In poco tempo il Lido tanto caro a Mussolini aveva conquistato ogni cosa, la ragazza diede uno sguardo all'orologio riposto sul suo delicato polso sinistro. Un aggeggio di ottone chiaro che le faceva puntualmente compagnia giorno e notte, lo levava solo e naturalmente quando giungeva il momento del bagno.

Certo, non si era mai sentita così fiera fino a poco tempo prima, le sue iridi scure si irradiarono di luce senza forme non appena constatò di essere giunta quasi per caso a quello che tanto cercava. Roma, esattamente così stava scritto in sommità alla facciata della struttura da cui si entrava. Era un edificio dalla pianta parallelepipedale con tre aperture ad arco sotto cui si apriva e si chiudeva una porta ritraente quello che era lo stile floreale ancora in voga in quei giorni nonchè quello che tutti osavano chiamavare cosmopolitamente parlando Art Nouveau ovvero Liberty come lo stesso senso di nonchalance che imperterrito donava.

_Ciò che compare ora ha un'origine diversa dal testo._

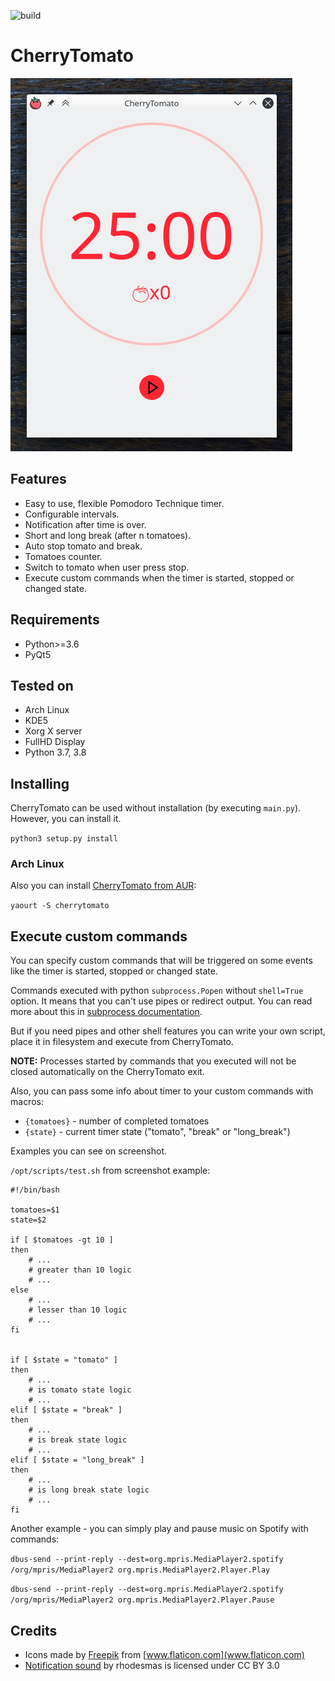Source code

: ![build](https://github.com/yakimka/CherryTomato/workflows/build/badge.svg)

# CherryTomato

![Screenshot](assets/screenshot.png)

## Features

* Easy to use, flexible Pomodoro Technique timer.
* Configurable intervals.
* Notification after time is over.
* Short and long break (after n tomatoes).
* Auto stop tomato and break.
* Tomatoes counter.
* Switch to tomato when user press stop.
* Execute custom commands when the timer is started, stopped or changed state.

## Requirements

* Python>=3.6
* PyQt5

## Tested on

* Arch Linux
* KDE5
* Xorg X server
* FullHD Display
* Python 3.7, 3.8

## Installing

CherryTomato can be used without installation (by executing `main.py`). However, you can install it.

`python3 setup.py install`

### Arch Linux

Also you can install [CherryTomato from AUR](https://aur.archlinux.org/packages/cherrytomato):

`yaourt -S cherrytomato`

## Execute custom commands

You can specify custom commands that will be triggered on some events like the timer is started, stopped or changed state.

Commands executed with python `subprocess.Popen` without `shell=True` option. It means that you can't use pipes or redirect output. You can read more about this in [subprocess documentation](https://docs.python.org/3/library/subprocess.html#subprocess.Popen).

But if you need pipes and other shell features you can write your own script, place it in filesystem and execute from CherryTomato.

**NOTE:** Processes started by commands that you executed will not be closed automatically on the CherryTomato exit.
 
Also, you can pass some info about timer to your custom commands with macros:

* `{tomatoes}` - number of completed tomatoes
* `{state}` - current timer state ("tomato", "break" or "long_break")

Examples you can see on screenshot.

`/opt/scripts/test.sh` from screenshot example:

```shell script
#!/bin/bash

tomatoes=$1
state=$2

if [ $tomatoes -gt 10 ]
then
    # ...
    # greater than 10 logic
    # ...
else
    # ...
    # lesser than 10 logic
    # ...
fi


if [ $state = "tomato" ]
then
    # ...
    # is tomato state logic
    # ...
elif [ $state = "break" ]
then
    # ...
    # is break state logic
    # ...
elif [ $state = "long_break" ]
then
    # ...
    # is long break state logic
    # ...
fi
```

Another example - you can simply play and pause music on Spotify with commands:

`dbus-send --print-reply --dest=org.mpris.MediaPlayer2.spotify /org/mpris/MediaPlayer2 org.mpris.MediaPlayer2.Player.Play`

`dbus-send --print-reply --dest=org.mpris.MediaPlayer2.spotify /org/mpris/MediaPlayer2 org.mpris.MediaPlayer2.Player.Pause`

## Credits

* Icons made by [Freepik](https://www.flaticon.com/authors/freepik) from [www.flaticon.com](www.flaticon.com)
* [Notification sound](https://freesound.org/people/rhodesmas/sounds/342755/) by rhodesmas is licensed under CC BY 3.0  
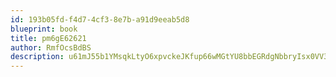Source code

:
 ```yaml
---
id: 193b05fd-f4d7-4cf3-8e7b-a91d9eeab5d8
blueprint: book
title: pm6gE62621
author: RmfOcsBdBS
description: u61mJ55b1YMsqkLtyO6xpvckeJKfup66wMGtYU8bbEGRdgNbbryIsx0VV3mILmFNcdeAEpe2M15FvTfvSqjvbXg6qtPuCLBmBulI
---
```

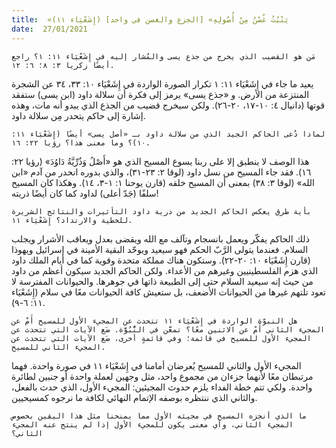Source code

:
 ```yaml
---
title:  «يَنْبُتُ غُصْنٌ مِنْ أُصُولِهِ» [الجزع والغصن في واحد] (إِشَعْيَاء ١١)
date:  27/01/2021
---
```


`مَن هو القضيب الذي يخرج من جذع يسى والمُشار إليه في إِشَعْيَاء ١١: ١؟ راجع أيضًا زكريا ٣: ٨؛ ٦: ١٢.`

يعيد ما جاء في إِشَعْيَاء ١١: ١ تكرار الصورة الواردة في إِشَعْيَاء ١٠: ٣٣، ٣٤ عن الشجرة المنتزعة من الأرض. و «جذع يسى» يرمز إلى فكرة أن سلالة داود (ابن يسى) ستفقد قوتها (دانيال ٤: ١٠-١٧، ٢٠-٢٦). ولكن سيخرج قضيب من الجذع الذي يبدو أنه مات، وهذه إشارة إلى حاكم يتحدر مِن سلالة داود.

`لماذا دُعى الحاكم الجيد الذي من سلالة داود بـ «أصل يسى» أيضًا (إِشَعْيَاء ١١: ١٠)؟ وما معنى هذا؟ رؤيا ٢٢: ١٦.`

هذا الوصف لا ينطبق إلا على ربنا يسوع المسيح الذي هو «أَصْلُ وَذُرِّيَّةُ دَاوُدَ» (رؤيا ٢٢: ١٦). فقد جاء المسيح من نسل داود (لوقا ٢: ٢٣-٣١)، والذي بدوره انحدر من آدم «ابن الله» (لوقا ٣: ٣٨) بمعنى أن المسيح خلقه (قارن يوحنا ١: ١-٣، ١٤). وهكذا كان المسيح سلفًا (جَدّ أعلى) لداود كما كان أيضًا ذريته!

`بأية طرق يعكس الحاكم الجديد من ذرية داود التأثيرات والنتائج الشريرة للخطية والارتداد؟ إِشَعْيَاء ١١.`

ذلك الحاكم يفكّر ويعمل بانسجام وتآلف مع الله ويقضى بعدل ويعاقب الأشرار ويجلب السلام. فعندما يتولى الرَّبّ الحكم فهو سيعيد ويوحّد البقية الأمينة في إسرائيل ويهوذا (قارن إِشَعْيَاء ١٠: ٢٠-٢٢). وستكون هناك مملكة متحدة وقوية كما في أيام الملك داود الذي هزم الفلسطينيين وغيرهم من الأعداء. ولكن الحاكم الجديد سيكون أعظم من داود من حيث إنه سيعيد السلام حتى إلى الطبيعة ذاتها في جوهرها. والحيوانات المفترسة لا تعود تلتهم غيرها من الحيوانات الأضعف، بل ستعيش كافة الحيوانات معًا في سلام (إِشَعْيَاء ١١: ٦-٩).

`هل النبوّة الواردة في إِشَعْيَاء ١١ تتحدث عن المجيء الأول للمسيح أَمْ عن المجيء الثاني أَمْ عن الاثنين معًا؟ تمعَّن في النُّبُوَّة. ضَع الآيات التي تتحدث عن المجيء الأول للمسيح في قائمة؛ وفي قائمةٍ أخرى، ضَع الآيات التي تتحدث عن المجيء الثاني للمسيح.`

المجيء الأول والثاني للمسيح يُعرضان أمامنا في إِشَعْيَاء ١١ في صورة واحدة. فهما مرتبطان معًا لأنهما جزءان من مجموع واحد، مثل وجهين لعملة واحدة أو جنبين لطائرة واحدة. ولكي تتم خطة الفداء يلزم حدوث المجيئين: المجيء الأول، الذي حدث بالفعل، والثاني الذي ننتظره بوصفه الإتمام النهائي لكافة ما نرجوه كمسيحيين.

`ما الذي أنجزه المسيح في مجيئه الأول مما يمنحنا مثل هذا اليقين بخصوص المجيء الثاني، وأي معنى يكون للمجيء الأول إذا لم ينتج عنه المجيء الثاني؟`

Quel nome risuonava nella mente della creatura ogni qualvolta lo guardava, si scaldava dentro dall'ansia di entrarvi a differenza dell'altra che lo faceva quasi esclusivamente per cause maggiori, il bagno nonché la sua solita scusa quando voleva sviare. Questo non perchè la dimora non le piacesse non conoscendola nemmeno, quel che più l'angosciava era la gente che la frequentava senza sapere che non ancora per molto sarebbe stato così.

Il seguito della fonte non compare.